Start of DATA FOR ANALYSIS

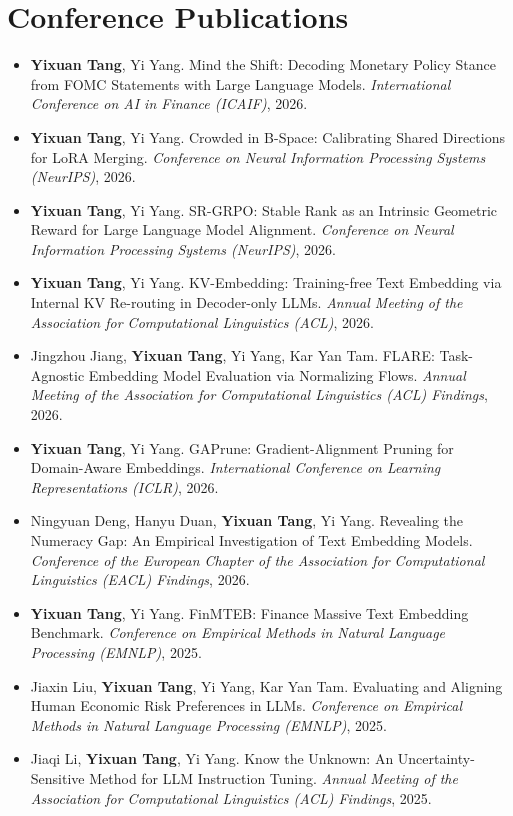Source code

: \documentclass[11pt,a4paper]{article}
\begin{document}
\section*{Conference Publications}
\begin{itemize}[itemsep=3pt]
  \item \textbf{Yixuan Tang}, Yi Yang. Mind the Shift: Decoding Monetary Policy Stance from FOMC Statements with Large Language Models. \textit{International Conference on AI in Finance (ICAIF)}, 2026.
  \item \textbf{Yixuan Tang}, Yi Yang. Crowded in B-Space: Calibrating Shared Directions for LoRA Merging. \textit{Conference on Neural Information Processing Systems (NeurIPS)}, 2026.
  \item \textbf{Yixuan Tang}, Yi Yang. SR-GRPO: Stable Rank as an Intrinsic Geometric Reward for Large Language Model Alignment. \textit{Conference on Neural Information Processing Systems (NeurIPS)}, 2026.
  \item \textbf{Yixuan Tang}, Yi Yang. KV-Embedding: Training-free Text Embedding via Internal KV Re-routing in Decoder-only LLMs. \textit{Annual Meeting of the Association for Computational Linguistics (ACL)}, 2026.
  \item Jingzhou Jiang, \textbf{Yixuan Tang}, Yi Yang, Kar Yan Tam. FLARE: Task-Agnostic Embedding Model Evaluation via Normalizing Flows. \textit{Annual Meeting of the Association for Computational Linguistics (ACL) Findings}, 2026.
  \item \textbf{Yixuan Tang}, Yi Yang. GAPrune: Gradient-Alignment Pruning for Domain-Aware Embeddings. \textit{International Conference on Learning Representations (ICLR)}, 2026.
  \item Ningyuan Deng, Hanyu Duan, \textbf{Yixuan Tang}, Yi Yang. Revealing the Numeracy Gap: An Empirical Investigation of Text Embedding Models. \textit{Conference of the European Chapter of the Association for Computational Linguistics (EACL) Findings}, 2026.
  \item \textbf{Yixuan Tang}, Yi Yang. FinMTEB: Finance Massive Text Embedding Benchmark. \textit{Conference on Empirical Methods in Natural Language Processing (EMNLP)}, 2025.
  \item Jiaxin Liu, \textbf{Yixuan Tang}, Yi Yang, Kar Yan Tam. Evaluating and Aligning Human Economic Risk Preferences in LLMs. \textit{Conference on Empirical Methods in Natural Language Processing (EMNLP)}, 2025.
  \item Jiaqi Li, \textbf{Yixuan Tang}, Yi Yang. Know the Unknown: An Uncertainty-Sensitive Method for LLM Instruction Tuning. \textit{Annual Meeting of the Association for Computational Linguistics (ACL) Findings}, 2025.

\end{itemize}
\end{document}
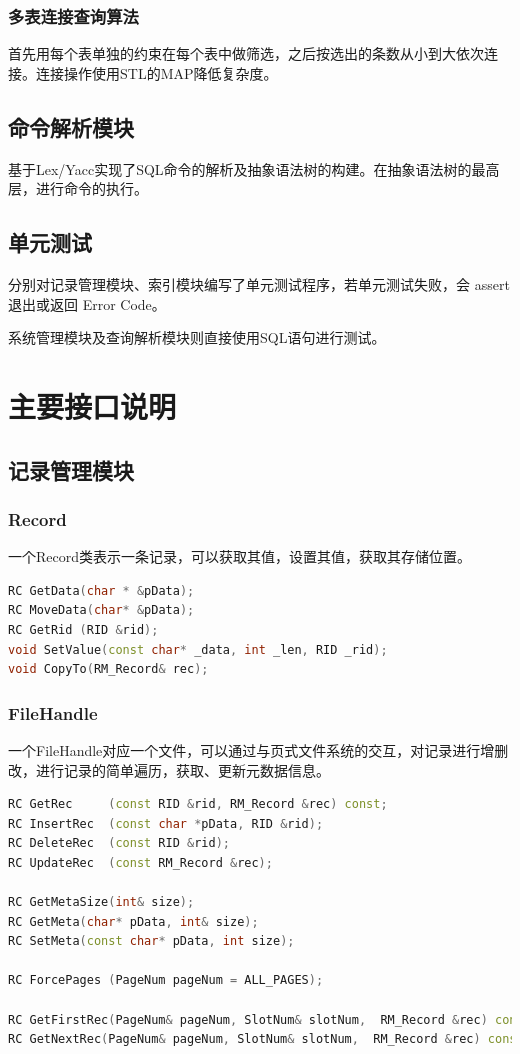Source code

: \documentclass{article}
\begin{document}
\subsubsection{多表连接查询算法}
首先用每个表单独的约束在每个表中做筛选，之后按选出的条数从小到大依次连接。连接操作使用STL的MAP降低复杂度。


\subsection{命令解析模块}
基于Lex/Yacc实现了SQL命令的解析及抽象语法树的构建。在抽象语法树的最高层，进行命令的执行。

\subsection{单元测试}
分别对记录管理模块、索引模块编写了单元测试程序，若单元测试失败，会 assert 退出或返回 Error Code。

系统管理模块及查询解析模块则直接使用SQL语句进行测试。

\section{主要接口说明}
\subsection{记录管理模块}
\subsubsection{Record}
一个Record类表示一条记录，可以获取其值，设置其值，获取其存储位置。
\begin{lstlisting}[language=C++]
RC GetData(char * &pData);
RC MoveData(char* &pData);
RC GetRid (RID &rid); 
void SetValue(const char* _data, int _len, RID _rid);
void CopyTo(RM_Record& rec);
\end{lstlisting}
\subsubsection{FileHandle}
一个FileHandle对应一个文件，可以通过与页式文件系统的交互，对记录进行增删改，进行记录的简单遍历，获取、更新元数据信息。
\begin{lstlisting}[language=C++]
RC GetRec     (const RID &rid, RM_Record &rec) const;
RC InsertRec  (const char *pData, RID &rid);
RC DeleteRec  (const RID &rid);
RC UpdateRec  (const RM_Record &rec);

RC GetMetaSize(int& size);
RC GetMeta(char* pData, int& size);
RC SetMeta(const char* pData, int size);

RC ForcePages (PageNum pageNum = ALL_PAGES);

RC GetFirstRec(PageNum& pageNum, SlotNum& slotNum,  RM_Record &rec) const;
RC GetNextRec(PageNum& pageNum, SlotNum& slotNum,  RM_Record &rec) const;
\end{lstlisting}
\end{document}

End of DATA FOR ANALYSIS

INSTRUCTIONS TO FOLLOW: Reproduce exactly the lines from the one with "char *pData, RID &rid);" through the last line of the entries, keeping both of those lines and nothing else.

OUTPUT OF THE TASK:
RC InsertRec  (const char *pData, RID &rid);
RC DeleteRec  (const RID &rid);
RC UpdateRec  (const RM_Record &rec);

RC GetMetaSize(int& size);
RC GetMeta(char* pData, int& size);
RC SetMeta(const char* pData, int size);

RC ForcePages (PageNum pageNum = ALL_PAGES);

RC GetFirstRec(PageNum& pageNum, SlotNum& slotNum,  RM_Record &rec) const;
RC GetNextRec(PageNum& pageNum, SlotNum& slotNum,  RM_Record &rec) const;
\end{lstlisting}
\end{document}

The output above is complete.